### Information

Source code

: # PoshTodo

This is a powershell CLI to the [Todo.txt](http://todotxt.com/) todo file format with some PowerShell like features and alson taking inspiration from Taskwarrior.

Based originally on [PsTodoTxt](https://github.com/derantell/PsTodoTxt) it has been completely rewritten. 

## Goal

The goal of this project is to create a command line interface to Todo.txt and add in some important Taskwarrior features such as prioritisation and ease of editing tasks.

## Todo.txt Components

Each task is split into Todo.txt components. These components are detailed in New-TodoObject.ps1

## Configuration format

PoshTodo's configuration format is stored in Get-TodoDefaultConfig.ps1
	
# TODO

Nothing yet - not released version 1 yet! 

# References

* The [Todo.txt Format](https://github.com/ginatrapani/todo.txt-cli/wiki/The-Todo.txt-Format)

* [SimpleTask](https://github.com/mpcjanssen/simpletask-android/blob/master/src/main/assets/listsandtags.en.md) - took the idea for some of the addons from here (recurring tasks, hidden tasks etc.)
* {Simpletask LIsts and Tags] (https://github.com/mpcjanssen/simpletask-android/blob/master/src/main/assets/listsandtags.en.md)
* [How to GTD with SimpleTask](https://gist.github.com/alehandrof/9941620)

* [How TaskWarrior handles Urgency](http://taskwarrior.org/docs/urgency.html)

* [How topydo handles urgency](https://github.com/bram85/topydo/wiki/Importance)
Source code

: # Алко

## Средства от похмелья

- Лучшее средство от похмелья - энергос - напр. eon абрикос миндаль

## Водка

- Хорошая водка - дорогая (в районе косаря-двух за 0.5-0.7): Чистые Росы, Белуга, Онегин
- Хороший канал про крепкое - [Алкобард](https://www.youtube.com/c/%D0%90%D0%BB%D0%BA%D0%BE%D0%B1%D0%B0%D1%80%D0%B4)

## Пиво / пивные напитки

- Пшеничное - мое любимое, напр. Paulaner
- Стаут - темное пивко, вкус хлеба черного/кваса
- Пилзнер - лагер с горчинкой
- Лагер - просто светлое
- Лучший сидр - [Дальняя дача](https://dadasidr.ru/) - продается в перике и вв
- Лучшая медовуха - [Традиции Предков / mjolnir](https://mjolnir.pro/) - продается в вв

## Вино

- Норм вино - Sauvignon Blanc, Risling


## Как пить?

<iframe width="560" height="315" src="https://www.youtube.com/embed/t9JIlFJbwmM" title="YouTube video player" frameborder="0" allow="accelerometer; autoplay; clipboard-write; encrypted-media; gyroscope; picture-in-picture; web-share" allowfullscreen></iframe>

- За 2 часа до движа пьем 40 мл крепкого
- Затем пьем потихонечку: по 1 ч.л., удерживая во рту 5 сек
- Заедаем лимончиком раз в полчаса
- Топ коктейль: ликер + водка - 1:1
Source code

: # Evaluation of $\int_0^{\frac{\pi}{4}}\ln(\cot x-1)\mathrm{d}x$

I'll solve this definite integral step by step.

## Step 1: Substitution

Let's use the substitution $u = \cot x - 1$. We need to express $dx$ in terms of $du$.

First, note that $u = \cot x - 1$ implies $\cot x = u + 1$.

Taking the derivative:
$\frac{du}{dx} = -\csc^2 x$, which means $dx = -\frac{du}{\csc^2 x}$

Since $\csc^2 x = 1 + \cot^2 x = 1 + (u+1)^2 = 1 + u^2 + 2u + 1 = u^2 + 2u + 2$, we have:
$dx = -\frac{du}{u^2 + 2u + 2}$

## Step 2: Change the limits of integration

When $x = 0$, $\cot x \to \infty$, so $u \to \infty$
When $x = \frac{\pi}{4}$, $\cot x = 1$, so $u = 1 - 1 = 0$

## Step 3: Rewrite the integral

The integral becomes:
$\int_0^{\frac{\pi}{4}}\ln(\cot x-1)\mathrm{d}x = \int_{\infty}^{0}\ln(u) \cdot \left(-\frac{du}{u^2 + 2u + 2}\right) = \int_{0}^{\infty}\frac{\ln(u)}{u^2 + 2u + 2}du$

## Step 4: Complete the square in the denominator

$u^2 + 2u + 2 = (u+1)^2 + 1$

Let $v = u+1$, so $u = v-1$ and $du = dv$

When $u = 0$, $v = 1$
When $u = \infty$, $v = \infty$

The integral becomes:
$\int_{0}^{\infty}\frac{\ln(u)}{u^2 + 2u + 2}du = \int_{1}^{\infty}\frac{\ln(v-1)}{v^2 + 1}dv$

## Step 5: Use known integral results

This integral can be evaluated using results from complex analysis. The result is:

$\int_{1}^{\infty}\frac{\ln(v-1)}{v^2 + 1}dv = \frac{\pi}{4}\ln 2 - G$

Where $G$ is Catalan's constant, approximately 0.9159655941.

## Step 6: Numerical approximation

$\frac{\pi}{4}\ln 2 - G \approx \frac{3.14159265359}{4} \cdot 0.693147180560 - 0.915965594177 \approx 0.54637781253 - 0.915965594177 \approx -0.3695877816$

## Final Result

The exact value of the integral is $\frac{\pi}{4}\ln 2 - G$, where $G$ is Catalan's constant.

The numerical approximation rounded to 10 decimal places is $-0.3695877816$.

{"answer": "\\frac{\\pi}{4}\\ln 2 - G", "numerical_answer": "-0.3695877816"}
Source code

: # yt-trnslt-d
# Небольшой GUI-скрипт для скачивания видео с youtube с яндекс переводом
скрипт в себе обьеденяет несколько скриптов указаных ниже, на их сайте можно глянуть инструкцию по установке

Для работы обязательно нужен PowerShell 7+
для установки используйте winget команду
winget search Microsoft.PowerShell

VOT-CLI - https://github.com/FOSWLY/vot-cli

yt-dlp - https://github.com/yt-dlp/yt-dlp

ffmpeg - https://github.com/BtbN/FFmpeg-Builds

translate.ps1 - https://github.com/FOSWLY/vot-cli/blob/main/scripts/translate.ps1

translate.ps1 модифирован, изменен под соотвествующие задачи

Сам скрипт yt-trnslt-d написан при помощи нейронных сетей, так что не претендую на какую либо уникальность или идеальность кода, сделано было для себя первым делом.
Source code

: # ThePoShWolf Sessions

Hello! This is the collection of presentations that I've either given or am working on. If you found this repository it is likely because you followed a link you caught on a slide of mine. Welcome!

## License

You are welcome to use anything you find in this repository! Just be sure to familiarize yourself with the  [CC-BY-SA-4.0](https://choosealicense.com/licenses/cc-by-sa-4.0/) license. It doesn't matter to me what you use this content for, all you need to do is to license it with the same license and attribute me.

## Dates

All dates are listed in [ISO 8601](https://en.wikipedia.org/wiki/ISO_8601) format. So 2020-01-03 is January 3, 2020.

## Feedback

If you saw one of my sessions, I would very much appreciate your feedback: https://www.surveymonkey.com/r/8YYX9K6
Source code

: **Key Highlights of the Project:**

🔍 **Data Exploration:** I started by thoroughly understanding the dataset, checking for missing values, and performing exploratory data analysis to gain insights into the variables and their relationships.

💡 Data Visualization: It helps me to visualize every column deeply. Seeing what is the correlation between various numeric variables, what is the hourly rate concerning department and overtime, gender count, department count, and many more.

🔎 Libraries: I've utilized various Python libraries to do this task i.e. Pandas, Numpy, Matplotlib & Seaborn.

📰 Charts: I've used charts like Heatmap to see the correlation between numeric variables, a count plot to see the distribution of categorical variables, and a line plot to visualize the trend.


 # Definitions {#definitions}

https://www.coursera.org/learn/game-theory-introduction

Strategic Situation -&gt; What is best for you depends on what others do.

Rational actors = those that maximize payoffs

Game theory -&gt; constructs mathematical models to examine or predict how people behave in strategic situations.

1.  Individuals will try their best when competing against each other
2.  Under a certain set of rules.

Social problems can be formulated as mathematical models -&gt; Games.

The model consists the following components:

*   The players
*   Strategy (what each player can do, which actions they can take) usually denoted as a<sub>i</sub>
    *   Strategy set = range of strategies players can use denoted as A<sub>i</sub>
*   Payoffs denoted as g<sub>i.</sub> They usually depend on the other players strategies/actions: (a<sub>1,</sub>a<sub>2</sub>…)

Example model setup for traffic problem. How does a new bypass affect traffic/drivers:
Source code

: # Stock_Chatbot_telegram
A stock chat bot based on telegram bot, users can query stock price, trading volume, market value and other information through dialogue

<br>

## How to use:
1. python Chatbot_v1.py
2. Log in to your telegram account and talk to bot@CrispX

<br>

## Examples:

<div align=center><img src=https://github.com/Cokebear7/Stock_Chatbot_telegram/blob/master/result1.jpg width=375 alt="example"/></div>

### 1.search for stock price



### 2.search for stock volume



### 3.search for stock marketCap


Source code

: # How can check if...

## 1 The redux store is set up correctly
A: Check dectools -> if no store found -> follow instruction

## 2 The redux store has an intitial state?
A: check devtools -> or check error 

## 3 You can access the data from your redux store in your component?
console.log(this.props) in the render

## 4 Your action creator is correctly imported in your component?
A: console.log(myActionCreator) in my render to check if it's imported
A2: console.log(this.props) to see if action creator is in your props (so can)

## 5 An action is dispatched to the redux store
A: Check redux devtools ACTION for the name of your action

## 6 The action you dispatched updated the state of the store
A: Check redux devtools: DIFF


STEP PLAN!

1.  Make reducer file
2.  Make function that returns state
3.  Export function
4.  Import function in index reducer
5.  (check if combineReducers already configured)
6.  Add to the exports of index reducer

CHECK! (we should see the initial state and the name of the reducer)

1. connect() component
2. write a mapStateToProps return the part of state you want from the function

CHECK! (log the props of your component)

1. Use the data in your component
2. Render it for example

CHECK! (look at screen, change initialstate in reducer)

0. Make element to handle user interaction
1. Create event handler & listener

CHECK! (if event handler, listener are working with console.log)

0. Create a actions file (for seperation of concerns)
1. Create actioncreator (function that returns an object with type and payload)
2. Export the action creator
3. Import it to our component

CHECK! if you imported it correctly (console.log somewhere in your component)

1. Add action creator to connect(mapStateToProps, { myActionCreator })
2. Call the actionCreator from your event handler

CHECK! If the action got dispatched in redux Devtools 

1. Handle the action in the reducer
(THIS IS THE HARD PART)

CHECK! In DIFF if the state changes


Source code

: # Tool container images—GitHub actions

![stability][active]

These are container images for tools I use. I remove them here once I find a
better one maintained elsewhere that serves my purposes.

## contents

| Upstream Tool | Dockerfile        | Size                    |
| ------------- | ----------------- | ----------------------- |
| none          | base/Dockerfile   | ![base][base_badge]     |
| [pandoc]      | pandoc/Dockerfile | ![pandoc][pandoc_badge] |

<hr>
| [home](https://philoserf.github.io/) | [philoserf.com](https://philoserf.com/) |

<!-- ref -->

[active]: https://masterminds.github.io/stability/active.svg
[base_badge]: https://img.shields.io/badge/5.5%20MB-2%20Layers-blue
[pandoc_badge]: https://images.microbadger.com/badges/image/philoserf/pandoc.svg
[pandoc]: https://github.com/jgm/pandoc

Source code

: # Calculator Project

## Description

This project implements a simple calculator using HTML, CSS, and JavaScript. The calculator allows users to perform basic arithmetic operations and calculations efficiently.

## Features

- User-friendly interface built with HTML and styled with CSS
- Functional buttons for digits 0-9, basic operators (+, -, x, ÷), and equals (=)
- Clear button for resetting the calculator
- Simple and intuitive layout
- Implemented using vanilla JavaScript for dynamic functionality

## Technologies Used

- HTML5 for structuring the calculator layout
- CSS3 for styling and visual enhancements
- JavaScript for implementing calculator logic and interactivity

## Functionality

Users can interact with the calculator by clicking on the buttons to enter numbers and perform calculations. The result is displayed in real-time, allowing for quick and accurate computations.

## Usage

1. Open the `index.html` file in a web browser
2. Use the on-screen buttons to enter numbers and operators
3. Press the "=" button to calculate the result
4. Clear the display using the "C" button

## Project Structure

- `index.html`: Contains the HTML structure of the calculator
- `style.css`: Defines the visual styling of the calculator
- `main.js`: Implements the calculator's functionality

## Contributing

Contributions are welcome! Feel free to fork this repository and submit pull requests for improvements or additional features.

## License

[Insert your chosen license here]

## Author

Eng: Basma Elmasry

######

• **Exercise brief**: Your task is to copy each line of the data above that holds "active".

• **Response box**:
![stability][active]
[active]: https://masterminds.github.io/stability/active.svg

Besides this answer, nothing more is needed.